Her name was Dr. Odessa Lilim-Rose Vladescu and she could not be called an emergency-room physician. To be truthful, her true occupation was as a pediatric oncologist, and that was why she had been sent to deal with Magdelen's case. It told a lot about her that her first words to the pair of men were not news as to the condition, but a question about them: "You two look kinda haggard. How long have they kept you waiting?"

"Too long," said Luka, but he said it as polite as he could. "A really long time." She fiddled with a page of the chart. "I'm going to go get some coffee," said Asmadai tactfully, and he passed Magdelen to his friend and slid out of the waiting room. Luka cradled his daughter close and watched Dr. Vladescu from suspicious eyes.

"Well," said she, taking a seat on the stool nearby. "It looks like an extremely specialized, possibly unique, form of necrosis or skin cancer." Which is why they sent me, seemed to be the emotion on her face. "Normally it'd be treatable- no one enjoys necrosis or the treatment of it, but, it's treatable and certainly not fatal." He felt relieved, taking a couple of deep, calming breaths. Treatable...

"But we don't think it is in this case. It's not in the normal place, for one thing, instead of being on the top few layers it's buried beneath several. So we can't apply the normal therapies- maggots-"

"Oh hell no," said Luka, a Gaian aphorism he was quite fond of.

She nodded. "Exactly. We're not putting maggots beneath a little girl's skin. Above all, we do no harm. Another option would be amputation, but this is obviously a no go because of the location of some of the infection. Cutting off her ribs-" Recognizing her faux pas, she fell silent for a moment. "Sorry.

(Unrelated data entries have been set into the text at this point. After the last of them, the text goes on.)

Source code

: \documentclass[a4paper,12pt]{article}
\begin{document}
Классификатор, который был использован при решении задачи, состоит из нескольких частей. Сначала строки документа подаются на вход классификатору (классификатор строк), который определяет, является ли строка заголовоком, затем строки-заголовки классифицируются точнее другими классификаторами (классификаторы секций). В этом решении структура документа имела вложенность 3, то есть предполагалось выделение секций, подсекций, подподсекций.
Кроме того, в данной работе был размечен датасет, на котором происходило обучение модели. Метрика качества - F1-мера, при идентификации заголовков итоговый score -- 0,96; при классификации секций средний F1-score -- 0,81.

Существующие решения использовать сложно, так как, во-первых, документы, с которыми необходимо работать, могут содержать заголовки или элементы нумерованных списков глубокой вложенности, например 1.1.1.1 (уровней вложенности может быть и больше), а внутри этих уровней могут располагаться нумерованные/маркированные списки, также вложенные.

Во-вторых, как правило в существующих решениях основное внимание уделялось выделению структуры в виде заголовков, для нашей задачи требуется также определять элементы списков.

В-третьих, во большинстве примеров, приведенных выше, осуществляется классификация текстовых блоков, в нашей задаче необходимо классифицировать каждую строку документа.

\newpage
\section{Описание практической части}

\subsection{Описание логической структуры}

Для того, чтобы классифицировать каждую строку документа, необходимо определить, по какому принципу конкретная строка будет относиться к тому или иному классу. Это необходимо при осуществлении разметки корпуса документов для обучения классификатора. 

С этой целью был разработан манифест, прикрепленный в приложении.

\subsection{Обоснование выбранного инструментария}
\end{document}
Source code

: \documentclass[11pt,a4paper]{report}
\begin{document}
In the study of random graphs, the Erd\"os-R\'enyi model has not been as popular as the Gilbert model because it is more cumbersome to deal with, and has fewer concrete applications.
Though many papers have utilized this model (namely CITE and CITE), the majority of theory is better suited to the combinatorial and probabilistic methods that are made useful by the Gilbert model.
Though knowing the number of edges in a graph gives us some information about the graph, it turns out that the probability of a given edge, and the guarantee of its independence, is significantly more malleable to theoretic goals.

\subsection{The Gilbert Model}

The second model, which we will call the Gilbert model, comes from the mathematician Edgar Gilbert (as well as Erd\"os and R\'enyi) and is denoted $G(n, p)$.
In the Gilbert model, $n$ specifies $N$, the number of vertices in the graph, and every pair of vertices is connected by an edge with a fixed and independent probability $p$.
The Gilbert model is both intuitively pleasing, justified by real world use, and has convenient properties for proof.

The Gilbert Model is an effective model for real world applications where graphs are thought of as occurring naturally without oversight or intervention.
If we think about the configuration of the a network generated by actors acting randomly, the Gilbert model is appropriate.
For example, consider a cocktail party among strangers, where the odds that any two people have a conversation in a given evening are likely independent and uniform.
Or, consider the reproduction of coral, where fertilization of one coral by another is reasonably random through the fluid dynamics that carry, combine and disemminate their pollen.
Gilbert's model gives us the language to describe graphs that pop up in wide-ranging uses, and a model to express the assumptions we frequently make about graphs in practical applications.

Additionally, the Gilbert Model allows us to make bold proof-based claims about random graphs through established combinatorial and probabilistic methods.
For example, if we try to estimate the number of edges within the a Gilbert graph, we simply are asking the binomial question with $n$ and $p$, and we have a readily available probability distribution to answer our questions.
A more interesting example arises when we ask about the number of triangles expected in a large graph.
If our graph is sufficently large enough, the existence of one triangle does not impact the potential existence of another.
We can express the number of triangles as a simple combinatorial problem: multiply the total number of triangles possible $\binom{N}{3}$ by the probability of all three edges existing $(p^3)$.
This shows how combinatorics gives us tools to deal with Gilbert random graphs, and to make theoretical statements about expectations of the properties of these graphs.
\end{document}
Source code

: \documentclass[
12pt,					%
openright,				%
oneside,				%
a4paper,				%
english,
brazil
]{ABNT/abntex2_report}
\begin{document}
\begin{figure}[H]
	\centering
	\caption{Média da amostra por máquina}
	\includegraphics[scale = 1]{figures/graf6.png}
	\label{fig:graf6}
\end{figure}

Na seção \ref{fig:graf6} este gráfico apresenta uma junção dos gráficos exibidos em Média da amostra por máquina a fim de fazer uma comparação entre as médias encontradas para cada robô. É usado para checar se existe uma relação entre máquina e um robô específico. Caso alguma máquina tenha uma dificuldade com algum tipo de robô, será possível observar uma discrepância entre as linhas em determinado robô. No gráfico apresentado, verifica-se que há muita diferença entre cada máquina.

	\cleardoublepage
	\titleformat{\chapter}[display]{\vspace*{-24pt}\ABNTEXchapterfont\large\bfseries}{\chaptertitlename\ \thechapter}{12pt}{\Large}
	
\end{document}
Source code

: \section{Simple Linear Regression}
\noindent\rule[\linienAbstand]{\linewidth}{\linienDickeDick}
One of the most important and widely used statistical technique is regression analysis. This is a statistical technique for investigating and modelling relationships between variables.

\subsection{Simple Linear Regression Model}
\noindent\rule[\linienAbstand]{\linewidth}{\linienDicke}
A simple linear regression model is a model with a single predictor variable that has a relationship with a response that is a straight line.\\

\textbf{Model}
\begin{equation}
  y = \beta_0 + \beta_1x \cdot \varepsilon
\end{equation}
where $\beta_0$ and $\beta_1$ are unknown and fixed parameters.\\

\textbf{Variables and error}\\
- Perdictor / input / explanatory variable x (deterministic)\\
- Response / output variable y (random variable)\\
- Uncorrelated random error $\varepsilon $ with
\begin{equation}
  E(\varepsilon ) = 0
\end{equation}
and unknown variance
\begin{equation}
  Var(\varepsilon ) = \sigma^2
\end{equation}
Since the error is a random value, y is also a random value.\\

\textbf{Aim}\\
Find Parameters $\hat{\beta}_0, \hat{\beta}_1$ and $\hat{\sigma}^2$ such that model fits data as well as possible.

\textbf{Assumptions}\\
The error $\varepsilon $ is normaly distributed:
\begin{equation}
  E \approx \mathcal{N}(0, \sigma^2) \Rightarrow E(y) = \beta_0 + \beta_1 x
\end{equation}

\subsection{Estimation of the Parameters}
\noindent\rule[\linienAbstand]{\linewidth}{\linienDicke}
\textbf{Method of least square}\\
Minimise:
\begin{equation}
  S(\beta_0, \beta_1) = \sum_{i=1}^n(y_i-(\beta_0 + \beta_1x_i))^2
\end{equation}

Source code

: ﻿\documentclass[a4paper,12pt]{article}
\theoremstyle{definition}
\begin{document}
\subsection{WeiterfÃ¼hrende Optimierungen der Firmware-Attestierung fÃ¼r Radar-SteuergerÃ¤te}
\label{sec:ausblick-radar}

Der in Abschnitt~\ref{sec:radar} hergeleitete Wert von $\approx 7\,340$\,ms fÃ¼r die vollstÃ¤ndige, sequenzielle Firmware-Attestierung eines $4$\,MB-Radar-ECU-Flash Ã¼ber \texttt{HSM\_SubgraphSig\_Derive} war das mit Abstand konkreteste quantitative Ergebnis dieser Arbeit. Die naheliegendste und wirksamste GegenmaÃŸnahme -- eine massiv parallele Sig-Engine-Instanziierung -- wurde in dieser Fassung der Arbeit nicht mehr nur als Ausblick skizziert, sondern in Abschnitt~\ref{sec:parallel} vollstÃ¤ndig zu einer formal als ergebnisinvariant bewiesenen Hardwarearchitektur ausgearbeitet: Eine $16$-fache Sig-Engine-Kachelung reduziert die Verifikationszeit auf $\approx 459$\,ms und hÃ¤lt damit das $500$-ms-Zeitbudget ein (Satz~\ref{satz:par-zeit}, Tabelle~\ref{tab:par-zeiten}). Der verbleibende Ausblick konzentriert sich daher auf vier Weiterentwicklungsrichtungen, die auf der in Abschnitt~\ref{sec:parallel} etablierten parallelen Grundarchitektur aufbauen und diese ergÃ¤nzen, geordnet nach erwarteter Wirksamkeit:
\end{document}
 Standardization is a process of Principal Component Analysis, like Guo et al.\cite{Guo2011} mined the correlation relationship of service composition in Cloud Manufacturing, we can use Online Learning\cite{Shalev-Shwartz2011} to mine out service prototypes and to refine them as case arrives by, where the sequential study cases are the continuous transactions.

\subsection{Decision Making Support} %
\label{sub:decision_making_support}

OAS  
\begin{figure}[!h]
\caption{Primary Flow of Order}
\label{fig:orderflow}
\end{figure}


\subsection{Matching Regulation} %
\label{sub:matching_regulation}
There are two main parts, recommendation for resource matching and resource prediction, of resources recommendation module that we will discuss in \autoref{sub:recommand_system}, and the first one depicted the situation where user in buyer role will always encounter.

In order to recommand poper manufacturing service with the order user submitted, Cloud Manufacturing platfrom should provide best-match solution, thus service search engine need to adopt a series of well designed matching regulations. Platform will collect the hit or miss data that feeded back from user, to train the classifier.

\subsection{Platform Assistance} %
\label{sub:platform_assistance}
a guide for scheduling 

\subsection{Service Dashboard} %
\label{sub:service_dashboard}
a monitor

Morgue humor, you know." Fanning herself with the clipboard, she continued, "Well, it's just not an option. Perhaps when she's older we could attempt to just remove the layers of infected, which is to say dead, skin. For now, we wouldn't be able to do that, not without risking killing her."

Then Luka said, "Couldn't magical methods be pursued? They can do-"

"I don't recommend it," said Dr. Vladescu gingerly. "It's a delicate situation... You may, of course, pursue your avenues of action as you see fit. But I wouldn't."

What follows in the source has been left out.